Work order =
No pictures in the copy. Write out the listing below exactly.

◇ ◇ ◇

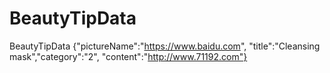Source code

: # BeautyTipData
BeautyTipData {"pictureName":"https://www.baidu.com", "title":"Cleansing mask","category":"2", "content":"http://www.71192.com"}
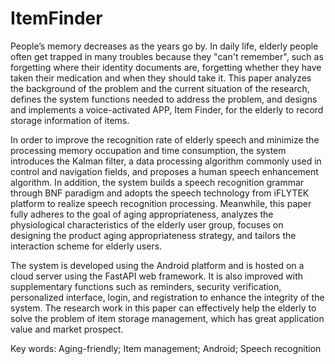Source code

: # ItemFinder

People’s memory decreases as the years go by. In daily life, elderly people often get trapped in many troubles because they "can't remember", such as forgetting where their identity documents are, forgetting whether they have taken their medication and when they should take it. This paper analyzes the background of the problem and the current situation of the research, defines the system functions needed to address the problem, and designs and implements a voice-activated APP, Item Finder, for the elderly to record storage information of items.

In order to improve the recognition rate of elderly speech and minimize the processing memory occupation and time consumption, the system introduces the Kalman filter, a data processing algorithm commonly used in control and navigation fields, and proposes a human speech enhancement algorithm. In addition, the system builds a speech recognition grammar through BNF paradigm and adopts the speech technology from iFLYTEK platform to realize speech recognition processing. Meanwhile, this paper fully adheres to the goal of aging appropriateness, analyzes the physiological characteristics of the elderly user group, focuses on designing the product aging appropriateness strategy, and tailors the interaction scheme for elderly users.

The system is developed using the Android platform and is hosted on a cloud server using the FastAPI web framework. It is also improved with supplementary functions such as reminders, security verification, personalized interface, login, and registration to enhance the integrity of the system. The research work in this paper can effectively help the elderly to solve the problem of item storage management, which has great application value and market prospect.
 
Key words: Aging-friendly; Item management; Android; Speech recognition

◇ ◇ ◇

Response to this task =
Source code

: # BeautyTipData
BeautyTipData {"pictureName":"https://www.baidu.com", "title":"Cleansing mask","category":"2", "content":"http://www.71192.com"}
Source code

: # ItemFinder

People’s memory decreases as the years go by. In daily life, elderly people often get trapped in many troubles because they "can't remember", such as forgetting where their identity documents are, forgetting whether they have taken their medication and when they should take it. This paper analyzes the background of the problem and the current situation of the research, defines the system functions needed to address the problem, and designs and implements a voice-activated APP, Item Finder, for the elderly to record storage information of items.

In order to improve the recognition rate of elderly speech and minimize the processing memory occupation and time consumption, the system introduces the Kalman filter, a data processing algorithm commonly used in control and navigation fields, and proposes a human speech enhancement algorithm. In addition, the system builds a speech recognition grammar through BNF paradigm and adopts the speech technology from iFLYTEK platform to realize speech recognition processing. Meanwhile, this paper fully adheres to the goal of aging appropriateness, analyzes the physiological characteristics of the elderly user group, focuses on designing the product aging appropriateness strategy, and tailors the interaction scheme for elderly users.

The system is developed using the Android platform and is hosted on a cloud server using the FastAPI web framework. It is also improved with supplementary functions such as reminders, security verification, personalized interface, login, and registration to enhance the integrity of the system. The research work in this paper can effectively help the elderly to solve the problem of item storage management, which has great application value and market prospect.
 
Key words: Aging-friendly; Item management; Android; Speech recognition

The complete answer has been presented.